**Records to use:**
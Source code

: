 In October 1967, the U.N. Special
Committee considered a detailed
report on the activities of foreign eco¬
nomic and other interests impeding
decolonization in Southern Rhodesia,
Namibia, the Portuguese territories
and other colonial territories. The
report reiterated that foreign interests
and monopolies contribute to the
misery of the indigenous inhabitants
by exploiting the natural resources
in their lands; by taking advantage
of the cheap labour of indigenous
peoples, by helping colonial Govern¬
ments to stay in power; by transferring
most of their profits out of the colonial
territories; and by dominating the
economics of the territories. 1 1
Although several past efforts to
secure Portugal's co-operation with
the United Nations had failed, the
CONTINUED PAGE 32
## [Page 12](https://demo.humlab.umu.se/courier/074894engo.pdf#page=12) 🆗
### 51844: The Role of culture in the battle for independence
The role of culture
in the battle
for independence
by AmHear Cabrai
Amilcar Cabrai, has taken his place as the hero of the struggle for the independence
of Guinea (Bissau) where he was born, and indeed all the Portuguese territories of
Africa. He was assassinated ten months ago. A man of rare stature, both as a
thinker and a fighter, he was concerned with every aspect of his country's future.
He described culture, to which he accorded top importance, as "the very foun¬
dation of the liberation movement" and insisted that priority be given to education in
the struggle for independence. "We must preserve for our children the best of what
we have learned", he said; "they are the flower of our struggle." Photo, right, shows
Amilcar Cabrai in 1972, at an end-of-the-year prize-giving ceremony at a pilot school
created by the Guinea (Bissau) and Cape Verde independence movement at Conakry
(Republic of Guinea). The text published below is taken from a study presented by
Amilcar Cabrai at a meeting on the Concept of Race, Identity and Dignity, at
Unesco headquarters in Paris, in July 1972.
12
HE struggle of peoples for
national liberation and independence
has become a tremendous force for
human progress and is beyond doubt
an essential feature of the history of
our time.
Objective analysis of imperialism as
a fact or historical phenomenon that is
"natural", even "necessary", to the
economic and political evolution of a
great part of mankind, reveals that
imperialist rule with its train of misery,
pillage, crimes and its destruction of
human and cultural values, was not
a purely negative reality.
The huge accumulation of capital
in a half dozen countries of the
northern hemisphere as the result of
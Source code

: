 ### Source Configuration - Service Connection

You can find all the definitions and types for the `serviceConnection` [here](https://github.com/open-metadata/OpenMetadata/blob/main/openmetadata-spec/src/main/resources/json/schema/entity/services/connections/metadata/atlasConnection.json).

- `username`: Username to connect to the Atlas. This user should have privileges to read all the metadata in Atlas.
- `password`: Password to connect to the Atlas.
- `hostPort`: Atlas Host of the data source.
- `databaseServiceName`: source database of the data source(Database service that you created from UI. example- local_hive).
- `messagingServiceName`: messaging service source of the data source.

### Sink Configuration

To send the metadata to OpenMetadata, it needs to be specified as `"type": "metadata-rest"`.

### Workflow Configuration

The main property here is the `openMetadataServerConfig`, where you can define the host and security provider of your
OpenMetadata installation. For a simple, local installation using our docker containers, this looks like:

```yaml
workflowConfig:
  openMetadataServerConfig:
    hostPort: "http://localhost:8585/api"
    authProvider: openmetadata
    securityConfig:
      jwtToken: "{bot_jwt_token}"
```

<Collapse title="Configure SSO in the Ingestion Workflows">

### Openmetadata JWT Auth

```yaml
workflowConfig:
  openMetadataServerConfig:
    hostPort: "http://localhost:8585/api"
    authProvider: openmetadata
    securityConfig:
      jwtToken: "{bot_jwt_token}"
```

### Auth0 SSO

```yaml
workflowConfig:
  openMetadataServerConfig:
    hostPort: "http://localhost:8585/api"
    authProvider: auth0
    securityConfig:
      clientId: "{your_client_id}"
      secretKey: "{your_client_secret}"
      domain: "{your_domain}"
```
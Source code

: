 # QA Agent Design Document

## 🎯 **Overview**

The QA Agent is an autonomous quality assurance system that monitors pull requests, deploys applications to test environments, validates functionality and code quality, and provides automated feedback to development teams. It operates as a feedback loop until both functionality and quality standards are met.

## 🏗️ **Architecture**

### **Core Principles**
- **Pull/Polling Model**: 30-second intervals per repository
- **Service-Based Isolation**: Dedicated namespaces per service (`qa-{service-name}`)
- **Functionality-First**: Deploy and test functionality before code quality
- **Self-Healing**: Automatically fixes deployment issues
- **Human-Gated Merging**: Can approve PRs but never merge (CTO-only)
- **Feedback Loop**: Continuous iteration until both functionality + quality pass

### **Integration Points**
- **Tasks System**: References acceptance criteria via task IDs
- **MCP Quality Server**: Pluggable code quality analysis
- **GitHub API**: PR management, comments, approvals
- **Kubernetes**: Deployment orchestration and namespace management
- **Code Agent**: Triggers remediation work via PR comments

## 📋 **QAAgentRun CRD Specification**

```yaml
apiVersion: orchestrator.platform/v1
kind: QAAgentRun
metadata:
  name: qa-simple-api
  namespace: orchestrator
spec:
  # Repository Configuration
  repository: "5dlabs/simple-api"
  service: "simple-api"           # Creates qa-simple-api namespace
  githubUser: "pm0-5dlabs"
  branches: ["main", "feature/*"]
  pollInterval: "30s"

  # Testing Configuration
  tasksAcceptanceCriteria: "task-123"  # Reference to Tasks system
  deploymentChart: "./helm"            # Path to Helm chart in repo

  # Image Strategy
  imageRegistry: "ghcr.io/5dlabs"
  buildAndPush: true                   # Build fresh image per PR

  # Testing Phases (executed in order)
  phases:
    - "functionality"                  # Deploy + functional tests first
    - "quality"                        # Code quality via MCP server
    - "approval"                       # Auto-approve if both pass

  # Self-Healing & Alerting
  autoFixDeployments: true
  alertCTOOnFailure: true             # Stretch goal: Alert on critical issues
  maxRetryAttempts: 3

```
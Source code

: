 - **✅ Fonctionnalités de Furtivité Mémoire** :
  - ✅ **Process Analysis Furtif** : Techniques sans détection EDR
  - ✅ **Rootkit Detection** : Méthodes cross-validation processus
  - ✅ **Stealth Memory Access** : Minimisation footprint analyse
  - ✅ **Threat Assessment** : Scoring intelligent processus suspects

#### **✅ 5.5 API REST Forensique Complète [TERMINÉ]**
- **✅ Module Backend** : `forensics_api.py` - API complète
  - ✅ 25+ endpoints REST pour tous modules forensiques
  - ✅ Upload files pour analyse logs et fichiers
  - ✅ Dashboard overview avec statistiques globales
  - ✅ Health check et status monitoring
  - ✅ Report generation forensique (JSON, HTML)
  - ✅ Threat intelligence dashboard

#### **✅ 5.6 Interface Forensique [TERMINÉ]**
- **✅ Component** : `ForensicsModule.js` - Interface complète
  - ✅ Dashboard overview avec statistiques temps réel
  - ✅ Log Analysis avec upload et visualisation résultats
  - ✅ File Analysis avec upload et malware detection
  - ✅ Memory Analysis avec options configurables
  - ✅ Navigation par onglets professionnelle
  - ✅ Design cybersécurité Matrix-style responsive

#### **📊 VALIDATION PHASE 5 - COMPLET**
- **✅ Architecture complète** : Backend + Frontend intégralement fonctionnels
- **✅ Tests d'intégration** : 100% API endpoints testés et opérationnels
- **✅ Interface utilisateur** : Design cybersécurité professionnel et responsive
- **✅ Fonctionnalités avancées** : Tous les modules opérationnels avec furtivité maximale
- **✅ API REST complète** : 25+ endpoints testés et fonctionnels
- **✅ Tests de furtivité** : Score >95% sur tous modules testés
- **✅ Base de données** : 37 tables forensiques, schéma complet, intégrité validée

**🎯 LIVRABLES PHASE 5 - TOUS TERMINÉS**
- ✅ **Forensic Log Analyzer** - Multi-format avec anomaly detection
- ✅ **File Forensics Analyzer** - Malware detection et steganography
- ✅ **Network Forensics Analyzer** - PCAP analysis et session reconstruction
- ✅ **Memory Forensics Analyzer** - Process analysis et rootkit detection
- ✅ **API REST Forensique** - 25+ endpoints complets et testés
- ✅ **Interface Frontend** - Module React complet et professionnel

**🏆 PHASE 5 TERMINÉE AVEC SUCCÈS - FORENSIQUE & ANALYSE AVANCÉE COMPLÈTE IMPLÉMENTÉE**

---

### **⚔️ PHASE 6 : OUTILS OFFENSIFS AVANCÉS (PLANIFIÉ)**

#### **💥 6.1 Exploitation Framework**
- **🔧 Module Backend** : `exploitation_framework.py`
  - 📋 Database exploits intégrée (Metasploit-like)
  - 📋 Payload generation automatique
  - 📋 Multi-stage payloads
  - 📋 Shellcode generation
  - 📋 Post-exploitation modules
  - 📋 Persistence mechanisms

**What this task involves:** There is a run of lines above from the one with "Committee considered a detailed" to the one with "of Guinea (Bissau)"; print exactly that run, both ends included, and nothing else.

**Exercise response:**
Committee considered a detailed
report on the activities of foreign eco¬
nomic and other interests impeding
decolonization in Southern Rhodesia,
Namibia, the Portuguese territories
and other colonial territories. The
report reiterated that foreign interests
and monopolies contribute to the
misery of the indigenous inhabitants
by exploiting the natural resources
in their lands; by taking advantage
of the cheap labour of indigenous
peoples, by helping colonial Govern¬
ments to stay in power; by transferring
most of their profits out of the colonial
territories; and by dominating the
economics of the territories. 1 1
Although several past efforts to
secure Portugal's co-operation with
the United Nations had failed, the
CONTINUED PAGE 32
## [Page 12](https://demo.humlab.umu.se/courier/074894engo.pdf#page=12) 🆗
### 51844: The Role of culture in the battle for independence
The role of culture
in the battle
for independence
by AmHear Cabrai
Amilcar Cabrai, has taken his place as the hero of the struggle for the independence
of Guinea (Bissau) where he was born, and indeed all the Portuguese territories of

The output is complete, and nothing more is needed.